Each line of the data below that includes the string "html" must be copied.

Document images with source code
* * * * * * *

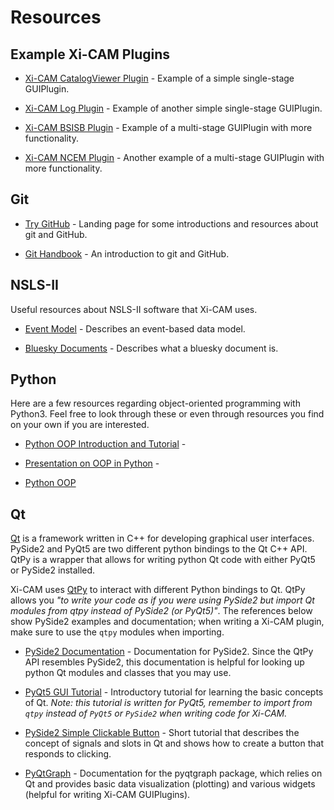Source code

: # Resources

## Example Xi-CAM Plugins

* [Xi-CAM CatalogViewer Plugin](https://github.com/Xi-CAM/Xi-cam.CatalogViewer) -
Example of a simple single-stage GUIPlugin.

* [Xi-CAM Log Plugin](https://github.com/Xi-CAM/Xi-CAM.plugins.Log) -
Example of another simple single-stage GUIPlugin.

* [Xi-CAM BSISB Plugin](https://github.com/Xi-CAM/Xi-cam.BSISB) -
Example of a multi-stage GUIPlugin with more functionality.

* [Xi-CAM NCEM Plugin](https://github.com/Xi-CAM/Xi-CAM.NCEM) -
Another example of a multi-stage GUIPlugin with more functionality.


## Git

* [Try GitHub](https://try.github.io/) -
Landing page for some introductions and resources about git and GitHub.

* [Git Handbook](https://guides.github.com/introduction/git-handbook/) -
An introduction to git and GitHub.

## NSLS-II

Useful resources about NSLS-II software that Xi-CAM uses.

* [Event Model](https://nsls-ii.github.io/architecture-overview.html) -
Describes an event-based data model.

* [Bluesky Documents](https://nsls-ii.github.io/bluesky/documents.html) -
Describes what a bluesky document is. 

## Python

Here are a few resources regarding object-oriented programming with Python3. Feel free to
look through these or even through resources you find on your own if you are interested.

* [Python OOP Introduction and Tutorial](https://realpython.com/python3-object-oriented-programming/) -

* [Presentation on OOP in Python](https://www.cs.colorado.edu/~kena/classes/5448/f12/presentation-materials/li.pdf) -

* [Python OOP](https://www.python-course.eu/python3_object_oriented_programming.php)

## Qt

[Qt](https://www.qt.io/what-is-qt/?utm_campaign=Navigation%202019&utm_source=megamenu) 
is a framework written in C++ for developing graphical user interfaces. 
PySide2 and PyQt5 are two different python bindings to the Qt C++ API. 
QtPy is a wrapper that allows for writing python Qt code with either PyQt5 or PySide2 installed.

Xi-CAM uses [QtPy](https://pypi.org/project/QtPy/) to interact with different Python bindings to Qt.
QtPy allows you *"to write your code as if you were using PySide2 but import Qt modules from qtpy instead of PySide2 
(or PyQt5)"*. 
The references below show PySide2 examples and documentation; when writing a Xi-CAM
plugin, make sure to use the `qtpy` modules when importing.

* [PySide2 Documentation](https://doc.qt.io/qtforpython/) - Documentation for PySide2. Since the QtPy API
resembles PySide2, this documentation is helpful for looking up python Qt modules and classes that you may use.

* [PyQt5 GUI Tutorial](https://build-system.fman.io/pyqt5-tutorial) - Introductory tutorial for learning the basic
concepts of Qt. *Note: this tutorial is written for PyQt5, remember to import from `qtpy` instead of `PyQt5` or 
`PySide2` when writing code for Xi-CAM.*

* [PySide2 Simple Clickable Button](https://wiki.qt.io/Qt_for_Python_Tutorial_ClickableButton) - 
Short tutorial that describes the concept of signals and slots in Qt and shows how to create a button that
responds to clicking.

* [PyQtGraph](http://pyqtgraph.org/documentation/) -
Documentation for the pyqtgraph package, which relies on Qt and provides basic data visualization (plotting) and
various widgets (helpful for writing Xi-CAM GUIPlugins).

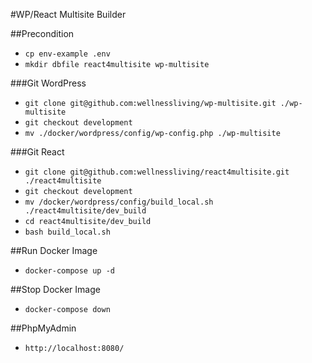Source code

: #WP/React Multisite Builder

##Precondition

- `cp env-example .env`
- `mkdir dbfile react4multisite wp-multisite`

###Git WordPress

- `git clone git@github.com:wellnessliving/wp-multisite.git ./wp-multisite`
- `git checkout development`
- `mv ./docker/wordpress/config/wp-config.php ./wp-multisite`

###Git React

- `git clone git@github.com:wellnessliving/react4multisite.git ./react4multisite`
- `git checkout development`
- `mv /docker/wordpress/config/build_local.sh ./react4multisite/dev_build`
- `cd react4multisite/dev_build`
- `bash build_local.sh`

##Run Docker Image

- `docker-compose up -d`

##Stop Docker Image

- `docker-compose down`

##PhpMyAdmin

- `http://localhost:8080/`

* * * * * * *

Problem solution:
* [Event Model](https://nsls-ii.github.io/architecture-overview.html) -
* [Bluesky Documents](https://nsls-ii.github.io/bluesky/documents.html) -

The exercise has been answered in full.